A seguir Lafferty estudou o killifish. À primeira vista, não havia indícios de que as fascíolas prejudicassem o peixe: elas sequer acionam seu sistema imunológico. Mas o biólogo marinho desconfiou que as fascíolas no cérebro estavam num lugar muito suspeito. Para tirar a dúvida, pegou 42 peixes do manguezal, colocou-os num aquário no laboratório e deu a Kimo Morris, seu aluno, a tarefa de ficar de olho neles. Morris observava atentamente cada peixe durante meia hora, anotando seus movimentos. Percebeu que muitas vezes eles se contorciam mostrando a barriga, nadavam de lado e chegavam perto da superfície – comportamentos perigosos se houver alguma ave por perto procurando comida. Depois de cada observação, Morris tirava o bicho do aquário e o dissecava para ver se o cérebro estava coberto pelo “caviar”.

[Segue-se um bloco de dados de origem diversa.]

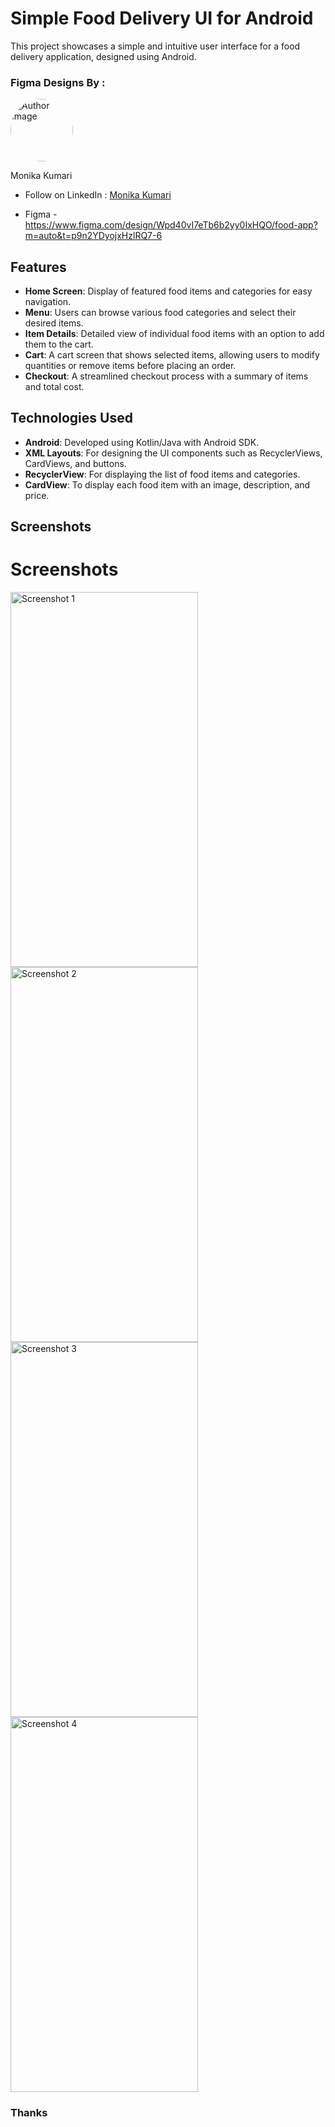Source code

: # Simple Food Delivery UI for Android

This project showcases a simple and intuitive user interface for a food delivery application, designed using Android.

### Figma Designs By :
  <img src="https://media.licdn.com/dms/image/v2/D4D03AQFe88AojiqD_w/profile-displayphoto-shrink_800_800/profile-displayphoto-shrink_800_800/0/1685602893838?e=1732752000&v=beta&t=4QrMmyBt6_-bCo4noxSq8Qza4py6SPN5PQNt5qbzQmo" alt="Author Image" style="width: 100px; height: 100px; border-radius: 50%; object-fit: cover;"/>


Monika Kumari</strong>
- Follow on LinkedIn :  [Monika Kumari](https://www.linkedin.com/in/monika-kumari-a057011a1)

- Figma - https://www.figma.com/design/Wpd40vI7eTb6b2yy0IxHQO/food-app?m=auto&t=p9n2YDyojxHzlRQ7-6

## Features

- **Home Screen**: Display of featured food items and categories for easy navigation.
- **Menu**: Users can browse various food categories and select their desired items.
- **Item Details**: Detailed view of individual food items with an option to add them to the cart.
- **Cart**: A cart screen that shows selected items, allowing users to modify quantities or remove items before placing an order.
- **Checkout**: A streamlined checkout process with a summary of items and total cost.

## Technologies Used

- **Android**: Developed using Kotlin/Java with Android SDK.
- **XML Layouts**: For designing the UI components such as RecyclerViews, CardViews, and buttons.
- **RecyclerView**: For displaying the list of food items and categories.
- **CardView**: To display each food item with an image, description, and price.

## Screenshots
# Screenshots

<img src="https://github.com/user-attachments/assets/82716fc9-9ead-4f8e-913f-99f7ecd1ea6a" alt="Screenshot 1" width="300" height="600"/>

<img src="https://github.com/user-attachments/assets/8aa517ee-6675-4ac3-8a5a-8086a906ebfc" alt="Screenshot 2" width="300" height="600"/>

<img src="https://github.com/user-attachments/assets/b7fc2618-68d6-4fae-98b2-7b89d59aea7e" alt="Screenshot 3" width="300" height="600"/>

<img src="https://github.com/user-attachments/assets/253867ad-239c-489e-82f6-19d83cd10c07" alt="Screenshot 4" width="300" height="600"/>






### Thanks

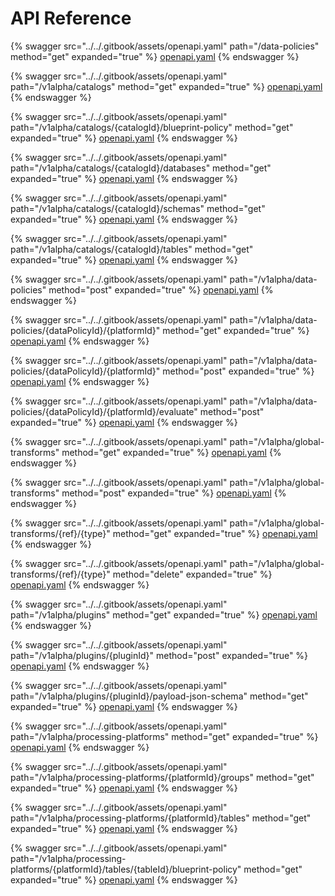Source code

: # API Reference

{% swagger src="../../.gitbook/assets/openapi.yaml" path="/data-policies" method="get" expanded="true" %}
[openapi.yaml](../../.gitbook/assets/openapi.yaml)
{% endswagger %}

{% swagger src="../../.gitbook/assets/openapi.yaml" path="/v1alpha/catalogs" method="get" expanded="true" %}
[openapi.yaml](../../.gitbook/assets/openapi.yaml)
{% endswagger %}

{% swagger src="../../.gitbook/assets/openapi.yaml" path="/v1alpha/catalogs/{catalogId}/blueprint-policy" method="get" expanded="true" %}
[openapi.yaml](../../.gitbook/assets/openapi.yaml)
{% endswagger %}

{% swagger src="../../.gitbook/assets/openapi.yaml" path="/v1alpha/catalogs/{catalogId}/databases" method="get" expanded="true" %}
[openapi.yaml](../../.gitbook/assets/openapi.yaml)
{% endswagger %}

{% swagger src="../../.gitbook/assets/openapi.yaml" path="/v1alpha/catalogs/{catalogId}/schemas" method="get" expanded="true" %}
[openapi.yaml](../../.gitbook/assets/openapi.yaml)
{% endswagger %}

{% swagger src="../../.gitbook/assets/openapi.yaml" path="/v1alpha/catalogs/{catalogId}/tables" method="get" expanded="true" %}
[openapi.yaml](../../.gitbook/assets/openapi.yaml)
{% endswagger %}

{% swagger src="../../.gitbook/assets/openapi.yaml" path="/v1alpha/data-policies" method="post" expanded="true" %}
[openapi.yaml](../../.gitbook/assets/openapi.yaml)
{% endswagger %}

{% swagger src="../../.gitbook/assets/openapi.yaml" path="/v1alpha/data-policies/{dataPolicyId}/{platformId}" method="get" expanded="true" %}
[openapi.yaml](../../.gitbook/assets/openapi.yaml)
{% endswagger %}

{% swagger src="../../.gitbook/assets/openapi.yaml" path="/v1alpha/data-policies/{dataPolicyId}/{platformId}" method="post" expanded="true" %}
[openapi.yaml](../../.gitbook/assets/openapi.yaml)
{% endswagger %}

{% swagger src="../../.gitbook/assets/openapi.yaml" path="/v1alpha/data-policies/{dataPolicyId}/{platformId}/evaluate" method="post" expanded="true" %}
[openapi.yaml](../../.gitbook/assets/openapi.yaml)
{% endswagger %}

{% swagger src="../../.gitbook/assets/openapi.yaml" path="/v1alpha/global-transforms" method="get" expanded="true" %}
[openapi.yaml](../../.gitbook/assets/openapi.yaml)
{% endswagger %}

{% swagger src="../../.gitbook/assets/openapi.yaml" path="/v1alpha/global-transforms" method="post" expanded="true" %}
[openapi.yaml](../../.gitbook/assets/openapi.yaml)
{% endswagger %}

{% swagger src="../../.gitbook/assets/openapi.yaml" path="/v1alpha/global-transforms/{ref}/{type}" method="get" expanded="true" %}
[openapi.yaml](../../.gitbook/assets/openapi.yaml)
{% endswagger %}

{% swagger src="../../.gitbook/assets/openapi.yaml" path="/v1alpha/global-transforms/{ref}/{type}" method="delete" expanded="true" %}
[openapi.yaml](../../.gitbook/assets/openapi.yaml)
{% endswagger %}

{% swagger src="../../.gitbook/assets/openapi.yaml" path="/v1alpha/plugins" method="get" expanded="true" %}
[openapi.yaml](../../.gitbook/assets/openapi.yaml)
{% endswagger %}

{% swagger src="../../.gitbook/assets/openapi.yaml" path="/v1alpha/plugins/{pluginId}" method="post" expanded="true" %}
[openapi.yaml](../../.gitbook/assets/openapi.yaml)
{% endswagger %}

{% swagger src="../../.gitbook/assets/openapi.yaml" path="/v1alpha/plugins/{pluginId}/payload-json-schema" method="get" expanded="true" %}
[openapi.yaml](../../.gitbook/assets/openapi.yaml)
{% endswagger %}

{% swagger src="../../.gitbook/assets/openapi.yaml" path="/v1alpha/processing-platforms" method="get" expanded="true" %}
[openapi.yaml](../../.gitbook/assets/openapi.yaml)
{% endswagger %}

{% swagger src="../../.gitbook/assets/openapi.yaml" path="/v1alpha/processing-platforms/{platformId}/groups" method="get" expanded="true" %}
[openapi.yaml](../../.gitbook/assets/openapi.yaml)
{% endswagger %}

{% swagger src="../../.gitbook/assets/openapi.yaml" path="/v1alpha/processing-platforms/{platformId}/tables" method="get" expanded="true" %}
[openapi.yaml](../../.gitbook/assets/openapi.yaml)
{% endswagger %}

{% swagger src="../../.gitbook/assets/openapi.yaml" path="/v1alpha/processing-platforms/{platformId}/tables/{tableId}/blueprint-policy" method="get" expanded="true" %}
[openapi.yaml](../../.gitbook/assets/openapi.yaml)
{% endswagger %}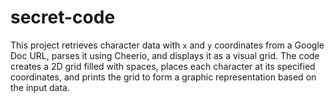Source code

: # secret-code
This project retrieves character data with `x` and `y` coordinates from a Google Doc URL, parses it using Cheerio, and displays it as a visual grid. The code creates a 2D grid filled with spaces, places each character at its specified coordinates, and prints the grid to form a graphic representation based on the input data.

Quando foram checar os dados, Lafferty e Morris mataram a charada: nos peixes colonizados por parasitas, aqueles comportamentos arriscados eram quatro vezes mais comuns do que nos saudáveis. Ou seja, as fascíolas no cérebro estavam interferindo nos impulsos nervosos e forçando o peixe a se expor ao predador, para assim fechar seu ciclo.

Os cientistas, então, colocaram peixes infectados e saudáveis em cercados. Após três semanas, fizeram as contas. O resultado foi estarrecedor: a chance de os peixes com parasitas virarem almoço de ave era 30 vezes maior do que a dos normais. Predadores como as aves costumam tomar cuidado com o que comem. Por que, então, elas escolhem peixes que transmitem um parasita que suga a energia do hospedeiro? Porque isso é mais do que compensado pelos benefícios que eles trazem – tornam muito mais fácil encontrar alimento.

As conseqüências do resultado surpreenderam os cientistas. “Será que teríamos tantas aves assim se fosse 30 vezes mais difícil pescar?”, pergunta o biólogo marinho Armand Kuris, também da Universidade da Califórnia. “Os parasitas não só modificam comportamentos individuais. Talvez comandem grande parte da ecologia das aves .”
O tipo de fascíola que Lafferty estudou é apenas um entre muitos parasitas. Cada ecossistema da Terra tem um imenso número deles e todos exercem um controle enorme sobre seus hospedeiros, dando-lhes doenças, castrando-os ou alterando seu comportamento. Cientistas como Lafferty estão apenas começando a descobrir o poder exato desses habitantes ocultos, mas a sua pesquisa revoluciona nossa compreensão da Biologia.

Quando Copérnico tirou a Terra do centro do universo e Darwin tirou do homem o privilégio da semelhança divina, continuamos pelo menos a sonhar que estávamos acima dos outros animais. Mas somos apenas uma coleção de células trabalhando juntas, cuja harmonia é mantida por sinais químicos. Se um organismo, por mais insignificante, é capaz de controlar esses sinais, pode nos escravizar. A conclusão é inescapável: os parasitas dominam o mundo.